▸ **WHAT YOU HAVE TO DO**:
Using the records below, please work out how many lines contain "style"; answer with the number alone.

▸ **THE RECORDS**:
=== Begin Enclosure ===

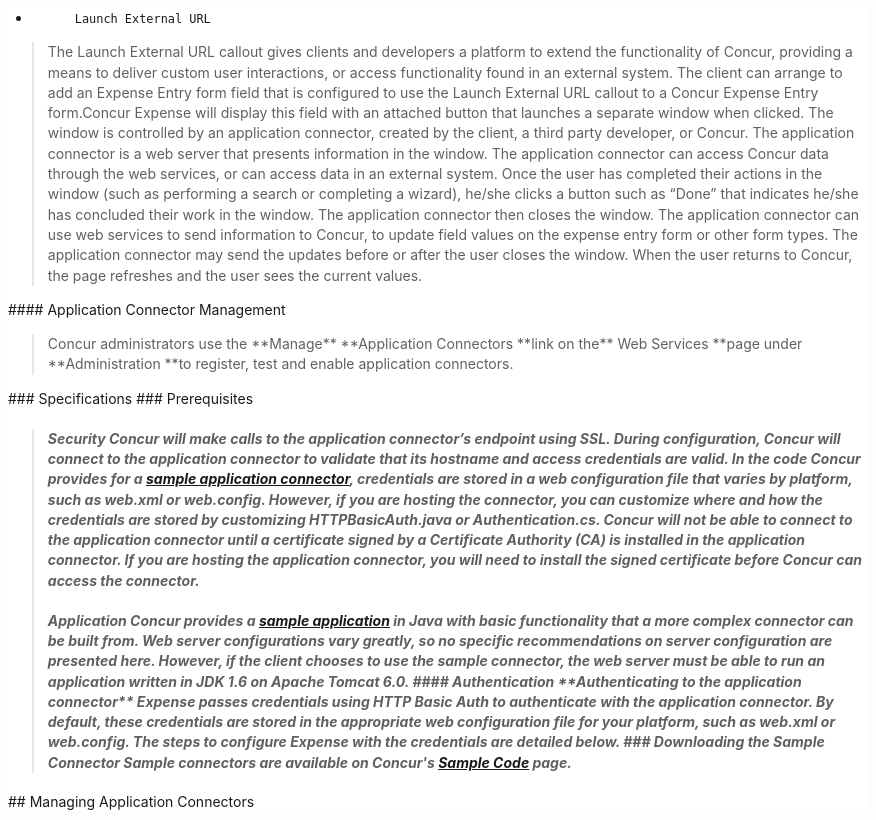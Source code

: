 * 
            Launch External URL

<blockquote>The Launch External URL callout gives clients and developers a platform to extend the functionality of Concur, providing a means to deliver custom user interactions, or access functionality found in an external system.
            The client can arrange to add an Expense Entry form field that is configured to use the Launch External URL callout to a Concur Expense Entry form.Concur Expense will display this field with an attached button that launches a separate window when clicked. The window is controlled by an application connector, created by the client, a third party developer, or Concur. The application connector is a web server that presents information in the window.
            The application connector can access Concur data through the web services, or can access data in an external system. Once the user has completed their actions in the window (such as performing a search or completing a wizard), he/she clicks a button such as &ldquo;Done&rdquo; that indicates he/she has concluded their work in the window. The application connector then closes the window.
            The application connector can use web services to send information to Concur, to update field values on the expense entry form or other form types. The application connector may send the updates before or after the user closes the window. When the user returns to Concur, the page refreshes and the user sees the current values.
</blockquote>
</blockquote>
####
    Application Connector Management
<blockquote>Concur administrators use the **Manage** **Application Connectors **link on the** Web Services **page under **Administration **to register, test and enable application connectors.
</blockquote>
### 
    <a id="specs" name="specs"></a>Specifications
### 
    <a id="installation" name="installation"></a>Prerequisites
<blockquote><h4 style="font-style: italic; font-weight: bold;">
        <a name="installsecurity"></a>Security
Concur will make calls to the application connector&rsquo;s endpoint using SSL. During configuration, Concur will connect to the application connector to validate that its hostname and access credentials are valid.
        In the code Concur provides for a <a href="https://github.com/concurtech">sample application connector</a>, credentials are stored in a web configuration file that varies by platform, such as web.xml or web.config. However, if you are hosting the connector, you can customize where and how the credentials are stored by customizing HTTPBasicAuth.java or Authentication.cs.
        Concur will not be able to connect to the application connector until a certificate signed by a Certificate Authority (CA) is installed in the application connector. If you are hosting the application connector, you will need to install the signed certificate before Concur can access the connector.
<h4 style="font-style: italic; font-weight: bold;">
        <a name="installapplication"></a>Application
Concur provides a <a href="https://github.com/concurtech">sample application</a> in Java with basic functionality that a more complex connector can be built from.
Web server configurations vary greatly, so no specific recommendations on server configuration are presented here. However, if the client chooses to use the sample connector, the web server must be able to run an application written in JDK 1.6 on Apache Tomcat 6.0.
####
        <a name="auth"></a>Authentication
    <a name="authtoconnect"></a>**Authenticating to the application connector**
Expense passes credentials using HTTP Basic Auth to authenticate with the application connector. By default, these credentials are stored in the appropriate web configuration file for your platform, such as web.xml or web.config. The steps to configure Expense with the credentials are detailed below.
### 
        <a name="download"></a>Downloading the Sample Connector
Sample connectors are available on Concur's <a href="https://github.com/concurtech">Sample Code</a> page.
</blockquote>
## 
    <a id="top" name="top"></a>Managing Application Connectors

=== End Enclosure ===
=== Begin Enclosure ===

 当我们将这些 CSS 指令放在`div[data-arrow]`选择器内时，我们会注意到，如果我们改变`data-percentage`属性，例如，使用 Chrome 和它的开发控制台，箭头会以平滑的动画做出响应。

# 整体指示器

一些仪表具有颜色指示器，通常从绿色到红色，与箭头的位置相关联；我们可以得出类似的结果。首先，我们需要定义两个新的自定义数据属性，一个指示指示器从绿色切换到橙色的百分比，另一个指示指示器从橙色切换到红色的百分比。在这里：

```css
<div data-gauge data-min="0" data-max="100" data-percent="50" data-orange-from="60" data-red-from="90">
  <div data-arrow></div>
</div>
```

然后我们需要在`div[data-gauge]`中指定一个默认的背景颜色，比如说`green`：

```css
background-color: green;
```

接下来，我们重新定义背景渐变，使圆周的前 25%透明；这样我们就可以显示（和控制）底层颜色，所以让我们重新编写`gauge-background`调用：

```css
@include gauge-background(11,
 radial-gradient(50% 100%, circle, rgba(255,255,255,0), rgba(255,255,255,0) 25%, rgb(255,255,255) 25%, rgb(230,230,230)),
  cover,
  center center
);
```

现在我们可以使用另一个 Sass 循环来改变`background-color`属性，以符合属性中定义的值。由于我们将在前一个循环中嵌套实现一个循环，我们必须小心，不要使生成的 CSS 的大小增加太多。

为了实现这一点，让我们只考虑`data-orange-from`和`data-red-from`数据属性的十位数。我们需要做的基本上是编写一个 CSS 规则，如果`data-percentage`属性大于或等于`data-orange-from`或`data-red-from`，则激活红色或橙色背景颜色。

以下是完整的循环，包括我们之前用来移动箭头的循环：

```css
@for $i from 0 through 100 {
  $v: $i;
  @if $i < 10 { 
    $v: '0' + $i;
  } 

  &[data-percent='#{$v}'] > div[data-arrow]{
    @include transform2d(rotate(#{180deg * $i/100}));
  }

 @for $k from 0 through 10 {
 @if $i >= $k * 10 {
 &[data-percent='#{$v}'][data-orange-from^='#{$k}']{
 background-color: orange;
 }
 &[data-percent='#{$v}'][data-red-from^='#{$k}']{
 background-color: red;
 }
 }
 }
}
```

=== End Enclosure ===
=== Begin Enclosure ===

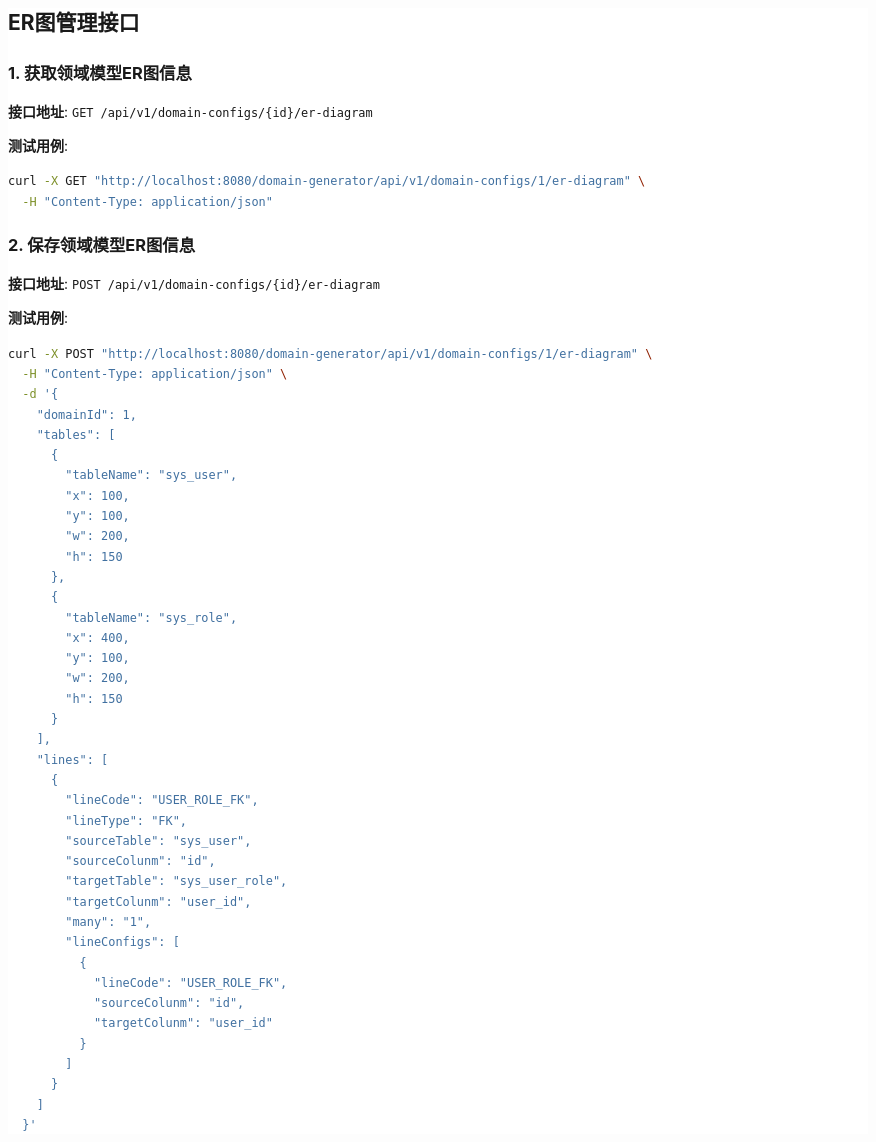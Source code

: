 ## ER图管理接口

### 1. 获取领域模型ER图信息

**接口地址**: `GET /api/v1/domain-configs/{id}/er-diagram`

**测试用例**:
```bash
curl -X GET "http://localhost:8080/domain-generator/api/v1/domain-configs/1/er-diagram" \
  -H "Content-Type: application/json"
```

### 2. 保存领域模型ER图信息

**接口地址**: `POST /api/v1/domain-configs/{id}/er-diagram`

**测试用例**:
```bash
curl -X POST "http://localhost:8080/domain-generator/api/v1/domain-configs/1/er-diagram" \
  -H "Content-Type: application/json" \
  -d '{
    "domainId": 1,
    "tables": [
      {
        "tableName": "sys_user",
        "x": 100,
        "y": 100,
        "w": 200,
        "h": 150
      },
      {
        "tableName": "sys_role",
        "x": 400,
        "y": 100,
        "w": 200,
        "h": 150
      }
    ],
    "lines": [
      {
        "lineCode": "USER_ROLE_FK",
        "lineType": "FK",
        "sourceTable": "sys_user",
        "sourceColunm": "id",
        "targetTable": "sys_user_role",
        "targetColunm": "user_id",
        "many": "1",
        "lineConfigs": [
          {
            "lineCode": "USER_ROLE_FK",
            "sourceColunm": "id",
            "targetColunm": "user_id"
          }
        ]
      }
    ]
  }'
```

=== End Enclosure ===

▸ **RESPONSE AREA**:
2